(Dataset entries)
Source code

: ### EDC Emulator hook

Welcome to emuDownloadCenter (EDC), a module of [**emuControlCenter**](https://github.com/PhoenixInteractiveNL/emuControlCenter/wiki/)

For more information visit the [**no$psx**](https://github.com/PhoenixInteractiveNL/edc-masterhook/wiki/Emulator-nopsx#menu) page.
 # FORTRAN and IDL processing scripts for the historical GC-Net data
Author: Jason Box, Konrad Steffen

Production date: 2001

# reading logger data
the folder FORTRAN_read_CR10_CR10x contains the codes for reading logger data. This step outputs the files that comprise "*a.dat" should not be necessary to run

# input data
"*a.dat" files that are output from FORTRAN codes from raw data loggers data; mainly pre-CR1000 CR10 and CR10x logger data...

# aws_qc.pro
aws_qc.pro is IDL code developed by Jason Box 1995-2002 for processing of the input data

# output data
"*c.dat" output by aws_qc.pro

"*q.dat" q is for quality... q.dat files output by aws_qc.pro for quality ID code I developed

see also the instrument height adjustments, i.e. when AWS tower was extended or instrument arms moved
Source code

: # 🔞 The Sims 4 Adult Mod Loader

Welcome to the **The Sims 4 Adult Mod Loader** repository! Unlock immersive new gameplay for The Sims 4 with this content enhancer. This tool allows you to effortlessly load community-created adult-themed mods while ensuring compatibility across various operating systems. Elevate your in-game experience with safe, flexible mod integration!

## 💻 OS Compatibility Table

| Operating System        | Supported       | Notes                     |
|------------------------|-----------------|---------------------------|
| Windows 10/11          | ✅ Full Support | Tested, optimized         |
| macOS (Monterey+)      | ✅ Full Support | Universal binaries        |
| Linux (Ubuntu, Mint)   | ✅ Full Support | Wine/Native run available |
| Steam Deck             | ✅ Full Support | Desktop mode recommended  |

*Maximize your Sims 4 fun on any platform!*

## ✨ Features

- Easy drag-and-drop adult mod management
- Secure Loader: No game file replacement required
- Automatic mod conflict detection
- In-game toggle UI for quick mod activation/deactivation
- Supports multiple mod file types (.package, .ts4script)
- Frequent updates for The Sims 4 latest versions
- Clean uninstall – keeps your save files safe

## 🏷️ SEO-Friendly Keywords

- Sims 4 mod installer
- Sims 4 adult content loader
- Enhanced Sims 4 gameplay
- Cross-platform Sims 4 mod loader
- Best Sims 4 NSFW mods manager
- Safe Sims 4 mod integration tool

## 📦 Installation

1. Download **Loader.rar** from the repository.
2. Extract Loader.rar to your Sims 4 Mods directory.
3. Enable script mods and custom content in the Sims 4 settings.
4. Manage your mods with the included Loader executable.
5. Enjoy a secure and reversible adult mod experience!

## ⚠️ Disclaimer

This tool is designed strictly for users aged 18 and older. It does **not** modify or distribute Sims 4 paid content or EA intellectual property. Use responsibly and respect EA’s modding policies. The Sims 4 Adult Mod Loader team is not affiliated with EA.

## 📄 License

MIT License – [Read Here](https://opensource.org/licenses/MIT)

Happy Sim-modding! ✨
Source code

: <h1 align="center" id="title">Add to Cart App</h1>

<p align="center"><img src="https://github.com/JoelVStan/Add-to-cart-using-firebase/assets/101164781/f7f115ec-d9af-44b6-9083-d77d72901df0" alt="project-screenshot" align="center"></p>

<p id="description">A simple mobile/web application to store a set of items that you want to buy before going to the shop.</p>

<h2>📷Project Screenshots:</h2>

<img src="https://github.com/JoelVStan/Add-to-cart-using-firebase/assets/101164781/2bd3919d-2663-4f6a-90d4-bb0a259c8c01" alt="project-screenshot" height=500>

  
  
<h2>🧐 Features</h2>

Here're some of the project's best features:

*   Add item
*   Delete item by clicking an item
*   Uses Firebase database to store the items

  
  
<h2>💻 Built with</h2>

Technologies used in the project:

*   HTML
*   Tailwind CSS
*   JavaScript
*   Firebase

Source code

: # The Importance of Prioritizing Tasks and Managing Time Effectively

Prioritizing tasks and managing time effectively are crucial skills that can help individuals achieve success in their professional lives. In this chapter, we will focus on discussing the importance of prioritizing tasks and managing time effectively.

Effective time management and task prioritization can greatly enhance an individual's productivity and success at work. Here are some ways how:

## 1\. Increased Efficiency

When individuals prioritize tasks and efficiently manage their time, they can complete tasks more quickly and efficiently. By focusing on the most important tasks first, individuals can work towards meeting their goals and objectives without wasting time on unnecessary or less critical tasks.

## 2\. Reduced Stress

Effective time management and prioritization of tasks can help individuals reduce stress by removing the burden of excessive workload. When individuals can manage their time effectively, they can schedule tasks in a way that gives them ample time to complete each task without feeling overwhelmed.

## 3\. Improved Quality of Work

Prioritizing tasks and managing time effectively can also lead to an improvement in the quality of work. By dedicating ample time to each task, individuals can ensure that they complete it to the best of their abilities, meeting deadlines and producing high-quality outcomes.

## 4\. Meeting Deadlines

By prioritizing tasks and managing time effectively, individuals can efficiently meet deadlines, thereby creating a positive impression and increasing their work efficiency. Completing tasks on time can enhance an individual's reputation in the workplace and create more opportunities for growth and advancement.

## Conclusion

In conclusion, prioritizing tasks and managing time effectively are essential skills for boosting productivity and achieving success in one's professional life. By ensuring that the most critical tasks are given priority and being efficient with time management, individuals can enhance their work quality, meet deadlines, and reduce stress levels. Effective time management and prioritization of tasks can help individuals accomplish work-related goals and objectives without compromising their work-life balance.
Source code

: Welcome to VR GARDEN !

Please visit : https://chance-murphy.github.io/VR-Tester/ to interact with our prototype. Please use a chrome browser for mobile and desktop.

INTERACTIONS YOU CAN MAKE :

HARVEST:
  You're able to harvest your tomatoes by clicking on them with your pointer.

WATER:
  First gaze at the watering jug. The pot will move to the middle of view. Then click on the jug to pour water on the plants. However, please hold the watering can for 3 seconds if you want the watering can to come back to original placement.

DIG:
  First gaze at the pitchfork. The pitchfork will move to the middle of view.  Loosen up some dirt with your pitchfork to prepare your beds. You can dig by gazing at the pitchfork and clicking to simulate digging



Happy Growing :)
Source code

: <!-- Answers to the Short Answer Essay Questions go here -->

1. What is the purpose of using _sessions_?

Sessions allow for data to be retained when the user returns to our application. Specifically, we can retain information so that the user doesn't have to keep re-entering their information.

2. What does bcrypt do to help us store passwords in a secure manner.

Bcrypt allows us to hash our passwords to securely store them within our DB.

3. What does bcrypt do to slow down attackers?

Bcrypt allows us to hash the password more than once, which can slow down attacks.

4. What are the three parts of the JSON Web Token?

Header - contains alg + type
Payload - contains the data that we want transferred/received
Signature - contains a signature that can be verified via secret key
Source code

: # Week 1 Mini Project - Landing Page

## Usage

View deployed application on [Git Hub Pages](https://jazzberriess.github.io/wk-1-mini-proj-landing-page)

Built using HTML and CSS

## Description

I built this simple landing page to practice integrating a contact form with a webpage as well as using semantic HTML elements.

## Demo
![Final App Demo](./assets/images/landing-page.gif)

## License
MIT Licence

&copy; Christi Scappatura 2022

Exercise objective → Write out exactly the lines from the one with "Built using HTML and CSS" through the end of the records above, both ends included, and leave out all other lines.

Answer to this task →
Built using HTML and CSS

## Description

I built this simple landing page to practice integrating a contact form with a webpage as well as using semantic HTML elements.

## Demo
![Final App Demo](./assets/images/landing-page.gif)

## License
MIT Licence

&copy; Christi Scappatura 2022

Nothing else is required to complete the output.